WHAT TO DO:
Where does the string "padding" appear in the material? Copy each line that holds it.

STUDY MATERIAL:
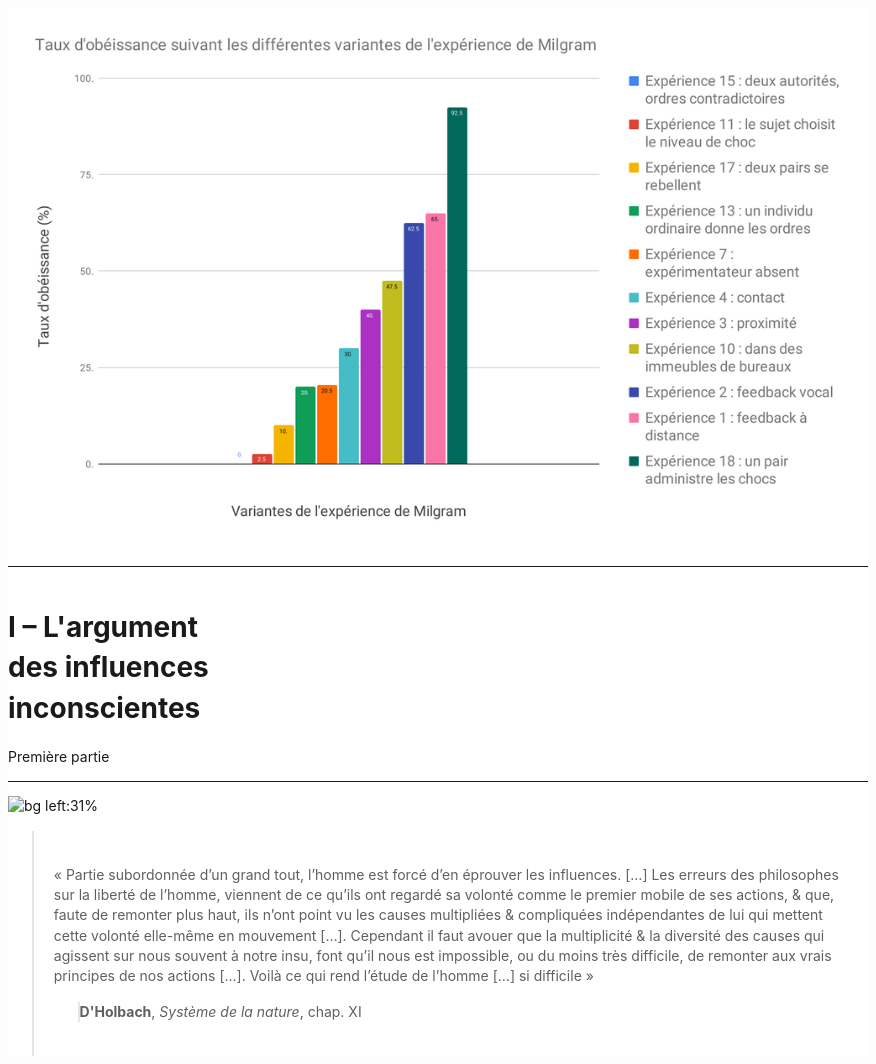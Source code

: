 [![](../images/variantes-milgram.svg)](https://docs.google.com/spreadsheets/d/e/2PACX-1vT64S9DrpXT_pYPP_NR3bobzG36shhSZ-kqWRJIkNVlhh2zeuf2essMPpHBd0ohomqR8786fKeunqeT/pubchart?oid=1624266486&amp;format=interactive)




---

# I – L'argument<br> des influences<br> inconscientes 
Première partie


---

<style scoped>
figure{margin-right:-4em!important}
blockquote {padding:20px}
blockquote blockquote{padding:0px; margin-top:15px}
</style>
![bg left:31%](https://i.ibb.co/Tw5nNRy/d-holbach-t.jpg)

>« Partie subordonnée d’un grand tout, l’homme est forcé d’en éprouver les influences. […] Les erreurs des philosophes sur la liberté de l’homme, viennent de ce qu’ils ont regardé sa volonté comme le premier mobile de ses actions, & que, faute de remonter plus haut, ils n’ont point vu les causes multipliées & compliquées indépendantes de lui qui mettent cette volonté elle-même en mouvement […]. Cependant il faut avouer que la multiplicité & la diversité des causes qui agissent sur nous souvent à notre insu, font qu’il nous est impossible, ou du moins très difficile, de remonter aux vrais principes de nos actions […]. Voilà ce qui rend l’étude de l’homme […] si difficile »
>>**D'Holbach**, _Système de la nature_, chap. XI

EXERCISE SOLUTION:
blockquote {padding:20px}
blockquote blockquote{padding:0px; margin-top:15px}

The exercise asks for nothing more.